■ DIRECTIONS: Every line in the listing below that holds the word "responsiveness" should be returned.

(TASK DATA Opens)

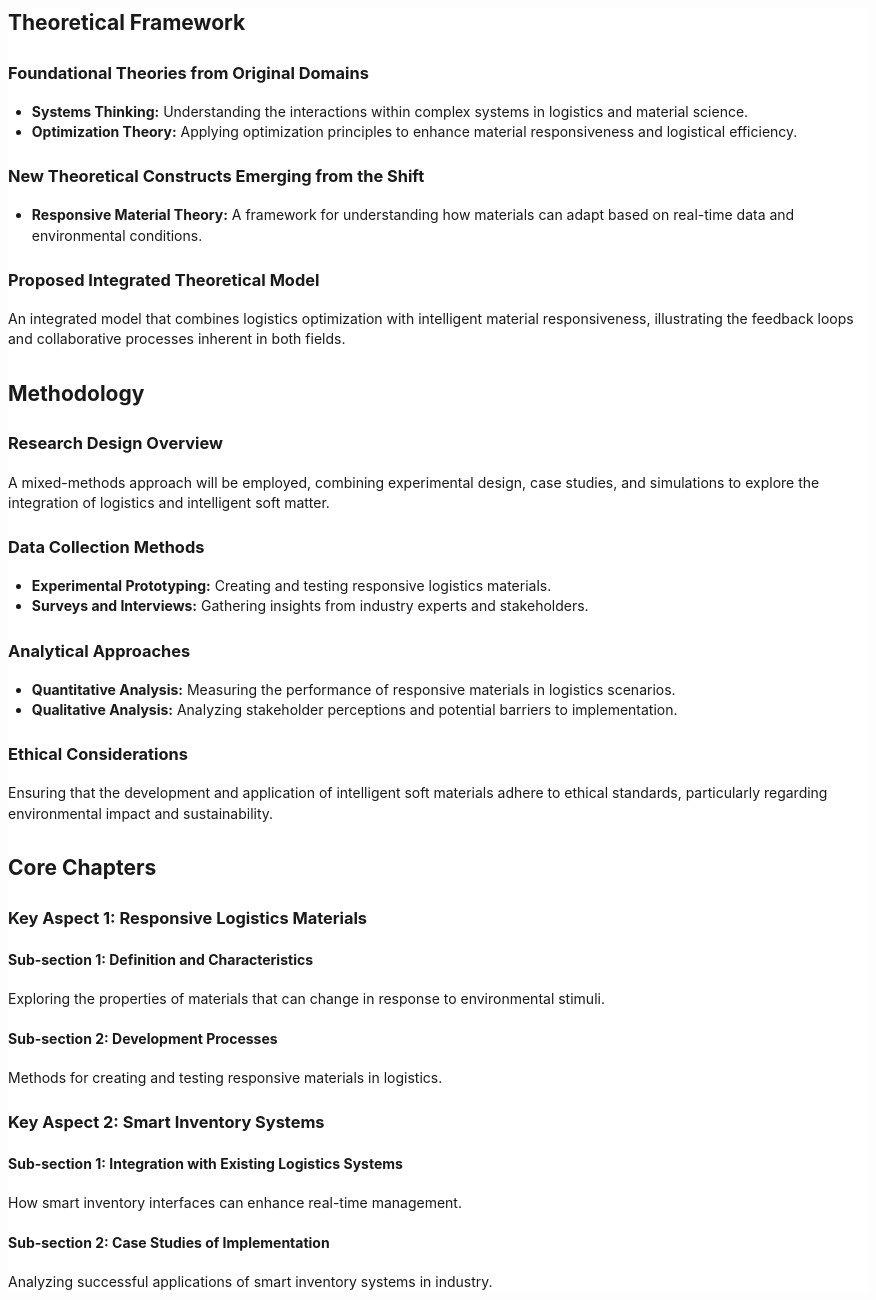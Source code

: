 ## Theoretical Framework
### Foundational Theories from Original Domains
- **Systems Thinking:** Understanding the interactions within complex systems in logistics and material science.
- **Optimization Theory:** Applying optimization principles to enhance material responsiveness and logistical efficiency.

### New Theoretical Constructs Emerging from the Shift
- **Responsive Material Theory:** A framework for understanding how materials can adapt based on real-time data and environmental conditions.

### Proposed Integrated Theoretical Model
An integrated model that combines logistics optimization with intelligent material responsiveness, illustrating the feedback loops and collaborative processes inherent in both fields.

## Methodology
### Research Design Overview
A mixed-methods approach will be employed, combining experimental design, case studies, and simulations to explore the integration of logistics and intelligent soft matter.

### Data Collection Methods
- **Experimental Prototyping:** Creating and testing responsive logistics materials.
- **Surveys and Interviews:** Gathering insights from industry experts and stakeholders.

### Analytical Approaches
- **Quantitative Analysis:** Measuring the performance of responsive materials in logistics scenarios.
- **Qualitative Analysis:** Analyzing stakeholder perceptions and potential barriers to implementation.

### Ethical Considerations
Ensuring that the development and application of intelligent soft materials adhere to ethical standards, particularly regarding environmental impact and sustainability.

## Core Chapters
### Key Aspect 1: Responsive Logistics Materials
#### Sub-section 1: Definition and Characteristics
Exploring the properties of materials that can change in response to environmental stimuli.
#### Sub-section 2: Development Processes
Methods for creating and testing responsive materials in logistics.

### Key Aspect 2: Smart Inventory Systems
#### Sub-section 1: Integration with Existing Logistics Systems
How smart inventory interfaces can enhance real-time management.
#### Sub-section 2: Case Studies of Implementation
Analyzing successful applications of smart inventory systems in industry.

(TASK DATA Closes)

■ EXPECTED ANSWER:
- **Optimization Theory:** Applying optimization principles to enhance material responsiveness and logistical efficiency.
An integrated model that combines logistics optimization with intelligent material responsiveness, illustrating the feedback loops and collaborative processes inherent in both fields.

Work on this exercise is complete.